The measure passed, but narrowly, after black voters rallied in opposition. They argued that a draft of the plan had not been written yet – and feared that it might be used to sneak in back-door limits on development that could slowly and subtly kill off struggling black neighborhoods.

“There are issues in terms of whether the shrinking city will take place by a declared policy, or an informal policy of neglect,” said Ron Nabonne, a local attorney and political consultant who helped lead opposition. “I have family who owns homes in these low-lying areas. It’s a very emotional issue.”

A draft of the master plan was released in March; it promised to address “the needs and aspirations of every resident in every corner of New Orleans.”

However, some black leaders are supporting state legislation, approved by a Senate committee Thursday, that would allow residents to vote again on whether a final draft should be implemented.

The Senate bill was introduced by Sen. Ed Murray, a Democrat and black legislator who has announced his intention to run for mayor in 2010. He said the government never offered an equitable buyout program that would allow residents to move out of vulnerable neighborhoods, in many cases leaving them no choice but to move back.

“People were encouraged to come back, and people have done that,” he said. “You can’t now say that we’re not going to have city services in those areas.”

Maggie Merrill, policy director for Mayor C. Ray Nagin, said the city has been committed to an equitable recovery plan. The problem, she said, is that the damage to infrastructure was the most serious in the most severely flooded areas and has therefore taken longer to fix.

In the early stages of recovery, the idea of shrinking the city’s footprint was most prominently espoused by the nonprofit Urban Land Institute, which was hired to advise the citizen-led Bring New Orleans Back Commission appointed by Nagin. The proposal sparked passionate outcries from displaced residents and their allies.

Dismantling neighborhoods, they argued, was a violation of human rights, perhaps an attempt at ethnic cleansing. A former City Council president said the concept was tantamount to “not honoring the dead.”

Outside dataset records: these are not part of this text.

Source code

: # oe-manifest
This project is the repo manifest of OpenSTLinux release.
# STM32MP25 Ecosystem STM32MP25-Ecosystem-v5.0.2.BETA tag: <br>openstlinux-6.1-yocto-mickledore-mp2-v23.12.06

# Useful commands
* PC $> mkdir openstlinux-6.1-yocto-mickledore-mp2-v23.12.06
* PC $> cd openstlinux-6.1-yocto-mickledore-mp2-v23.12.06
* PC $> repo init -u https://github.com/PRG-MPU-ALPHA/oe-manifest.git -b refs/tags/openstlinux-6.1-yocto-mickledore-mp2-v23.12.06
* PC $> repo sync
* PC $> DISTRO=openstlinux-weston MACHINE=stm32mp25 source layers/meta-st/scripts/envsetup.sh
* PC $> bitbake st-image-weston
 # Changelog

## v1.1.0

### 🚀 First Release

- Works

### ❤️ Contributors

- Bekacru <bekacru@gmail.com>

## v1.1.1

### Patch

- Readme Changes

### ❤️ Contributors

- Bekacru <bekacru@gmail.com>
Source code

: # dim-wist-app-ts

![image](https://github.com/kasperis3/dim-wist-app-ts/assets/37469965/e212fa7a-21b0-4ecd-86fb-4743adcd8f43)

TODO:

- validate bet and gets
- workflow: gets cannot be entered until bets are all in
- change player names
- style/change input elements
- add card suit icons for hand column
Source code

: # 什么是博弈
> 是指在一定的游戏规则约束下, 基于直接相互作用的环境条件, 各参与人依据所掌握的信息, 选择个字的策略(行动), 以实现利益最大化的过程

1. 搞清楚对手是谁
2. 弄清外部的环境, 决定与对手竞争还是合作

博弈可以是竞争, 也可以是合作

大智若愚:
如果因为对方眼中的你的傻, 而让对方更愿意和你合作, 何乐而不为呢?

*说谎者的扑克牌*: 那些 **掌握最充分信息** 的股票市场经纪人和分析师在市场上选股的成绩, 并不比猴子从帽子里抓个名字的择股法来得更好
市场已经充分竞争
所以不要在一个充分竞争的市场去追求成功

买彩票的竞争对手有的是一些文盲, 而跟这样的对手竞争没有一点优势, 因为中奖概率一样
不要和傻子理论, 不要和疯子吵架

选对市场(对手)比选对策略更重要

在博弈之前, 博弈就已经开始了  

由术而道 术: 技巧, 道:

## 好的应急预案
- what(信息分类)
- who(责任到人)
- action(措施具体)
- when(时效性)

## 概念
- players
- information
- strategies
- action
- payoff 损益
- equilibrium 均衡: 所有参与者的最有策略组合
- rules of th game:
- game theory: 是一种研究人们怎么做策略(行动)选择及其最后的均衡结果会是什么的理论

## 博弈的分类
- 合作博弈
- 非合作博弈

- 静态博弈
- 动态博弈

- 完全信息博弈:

Under this blistering pressure, Nagin and the city government allowed Katrina’s exiles to return and more or less rebuild wherever they wished. Since then, New Orleans has grown to an estimated 336,000 residents – about three-quarters of the pre-storm count.

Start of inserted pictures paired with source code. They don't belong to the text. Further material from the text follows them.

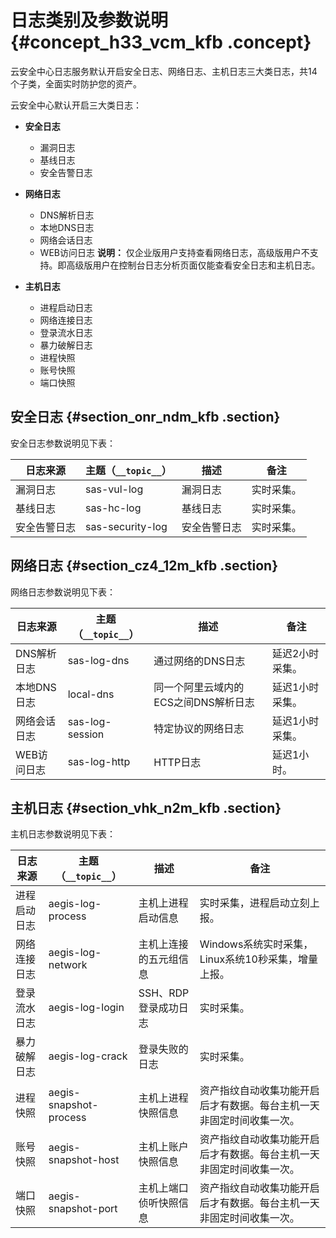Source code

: # 日志类别及参数说明 {#concept_h33_vcm_kfb .concept}

云安全中心日志服务默认开启安全日志、网络日志、主机日志三大类日志，共14个子类，全面实时防护您的资产。

云安全中心默认开启三大类日志：

-   **安全日志** 
    -   漏洞日志
    -   基线日志
    -   安全告警日志
-   **网络日志** 

    -   DNS解析日志
    -   本地DNS日志
    -   网络会话日志
    -   WEB访问日志
    **说明：** 仅企业版用户支持查看网络日志，高级版用户不支持。即高级版用户在控制台日志分析页面仅能查看安全日志和主机日志。

-   **主机日志** 
    -   进程启动日志
    -   网络连接日志
    -   登录流水日志
    -   暴力破解日志
    -   进程快照
    -   账号快照
    -   端口快照

## 安全日志 {#section_onr_ndm_kfb .section}

安全日志参数说明见下表：

|日志来源|主题（`__topic__`）|描述|备注|
|----|---------------|--|--|
|漏洞日志|sas-vul-log|漏洞日志|实时采集。|
|基线日志|sas-hc-log|基线日志|实时采集。|
|安全告警日志|sas-security-log|安全告警日志|实时采集。|

## 网络日志 {#section_cz4_12m_kfb .section}

网络日志参数说明见下表：

|日志来源|主题（`__topic__`）|描述|备注|
|----|---------------|--|--|
|DNS解析日志|sas-log-dns|通过网络的DNS日志|延迟2小时采集。|
|本地DNS日志|local-dns|同一个阿里云域内的ECS之间DNS解析日志|延迟1小时采集。|
|网络会话日志|sas-log-session|特定协议的网络日志|延迟1小时采集。|
|WEB访问日志|sas-log-http|HTTP日志|延迟1小时。|

## 主机日志 {#section_vhk_n2m_kfb .section}

主机日志参数说明见下表：

|日志来源|主题（`__topic__`）|描述|备注|
|----|---------------|--|--|
|进程启动日志|aegis-log-process|主机上进程启动信息|实时采集，进程启动立刻上报。|
|网络连接日志|aegis-log-network|主机上连接的五元组信息|Windows系统实时采集，Linux系统10秒采集，增量上报。|
|登录流水日志|aegis-log-login|SSH、RDP登录成功日志|实时采集。|
|暴力破解日志|aegis-log-crack|登录失败的日志|实时采集。|
|进程快照|aegis-snapshot-process|主机上进程快照信息|资产指纹自动收集功能开启后才有数据。每台主机一天非固定时间收集一次。|
|账号快照|aegis-snapshot-host|主机上账户快照信息|资产指纹自动收集功能开启后才有数据。每台主机一天非固定时间收集一次。|
|端口快照|aegis-snapshot-port|主机上端口侦听快照信息|资产指纹自动收集功能开启后才有数据。每台主机一天非固定时间收集一次。|

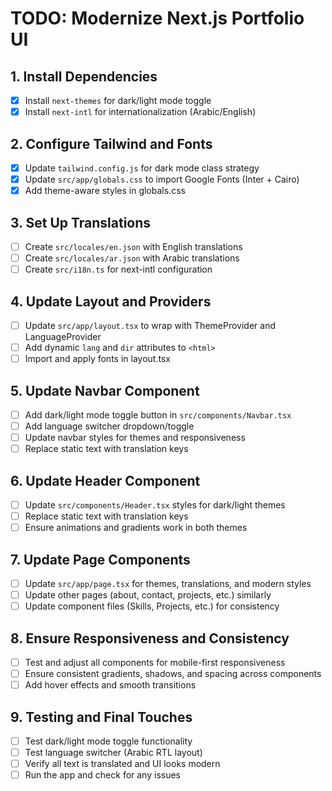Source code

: # TODO: Modernize Next.js Portfolio UI

## 1. Install Dependencies
- [x] Install `next-themes` for dark/light mode toggle
- [x] Install `next-intl` for internationalization (Arabic/English)

## 2. Configure Tailwind and Fonts
- [x] Update `tailwind.config.js` for dark mode class strategy
- [x] Update `src/app/globals.css` to import Google Fonts (Inter + Cairo)
- [x] Add theme-aware styles in globals.css

## 3. Set Up Translations
- [ ] Create `src/locales/en.json` with English translations
- [ ] Create `src/locales/ar.json` with Arabic translations
- [ ] Create `src/i18n.ts` for next-intl configuration

## 4. Update Layout and Providers
- [ ] Update `src/app/layout.tsx` to wrap with ThemeProvider and LanguageProvider
- [ ] Add dynamic `lang` and `dir` attributes to `<html>`
- [ ] Import and apply fonts in layout.tsx

## 5. Update Navbar Component
- [ ] Add dark/light mode toggle button in `src/components/Navbar.tsx`
- [ ] Add language switcher dropdown/toggle
- [ ] Update navbar styles for themes and responsiveness
- [ ] Replace static text with translation keys

## 6. Update Header Component
- [ ] Update `src/components/Header.tsx` styles for dark/light themes
- [ ] Replace static text with translation keys
- [ ] Ensure animations and gradients work in both themes

## 7. Update Page Components
- [ ] Update `src/app/page.tsx` for themes, translations, and modern styles
- [ ] Update other pages (about, contact, projects, etc.) similarly
- [ ] Update component files (Skills, Projects, etc.) for consistency

## 8. Ensure Responsiveness and Consistency
- [ ] Test and adjust all components for mobile-first responsiveness
- [ ] Ensure consistent gradients, shadows, and spacing across components
- [ ] Add hover effects and smooth transitions

## 9. Testing and Final Touches
- [ ] Test dark/light mode toggle functionality
- [ ] Test language switcher (Arabic RTL layout)
- [ ] Verify all text is translated and UI looks modern
- [ ] Run the app and check for any issues
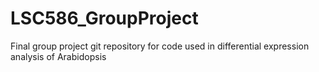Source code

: # LSC586_GroupProject
Final group project git repository for code used in differential expression analysis of Arabidopsis
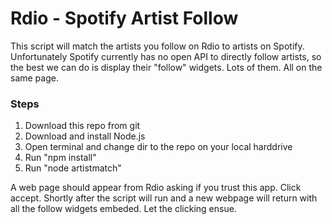 Rdio - Spotify Artist Follow
============================

This script will match the artists you follow on Rdio to artists on Spotify. Unfortunately Spotify currently has no open API to directly follow artists, so the best we can do is display their "follow" widgets. Lots of them. All on the same page.

### Steps

1. Download this repo from git
2. Download and install Node.js
3. Open terminal and change dir to the repo on your local harddrive
4. Run "npm install"
5. Run "node artistmatch"

A web page should appear from Rdio asking if you trust this app. Click accept. Shortly after the script will run and a new webpage will return with all the follow widgets embeded. Let the clicking ensue.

Badly damaged areas like New Orleans East and the Lower Ninth Ward have only been partially repopulated.

Since 2000, the percentage of whites in the city has increased about 4 percent, to 30.7 percent. The percentage of blacks has fallen from 66.7 percent to 60.7 percent, according to the Greater New Orleans Community Data Center.

The shrunken footprint concept has been largely abandoned by the city’s political class: No member of the City Council, black or white, publicly supports it.

The acceptance of the pre-storm status quo was evident in April when the National Academy of Engineers released a report recommending the relocation of vulnerable neighborhoods. In some quarters, it was received as more of an annoyance than a dire warning.

The report warned that vulnerable areas could never be fully protected by levees and flood walls, which are being strengthened by the U.S. Army Corps of Engineers. Rebuilding in those areas, the scientists wrote, would position the city for “additional Katrina-like disasters.”

But poll numbers released around the same time demonstrated that the issue is far from settled among everyday New Orleanians.

The poll of voters by Tulane University and the nonprofit Democracy Corps found that 64 percent of white respondents agreed that “some areas of New Orleans destroyed by Hurricane Katrina should not be rebuilt as residential areas again.”

Of blacks polled, 74 percent disagreed with the statement.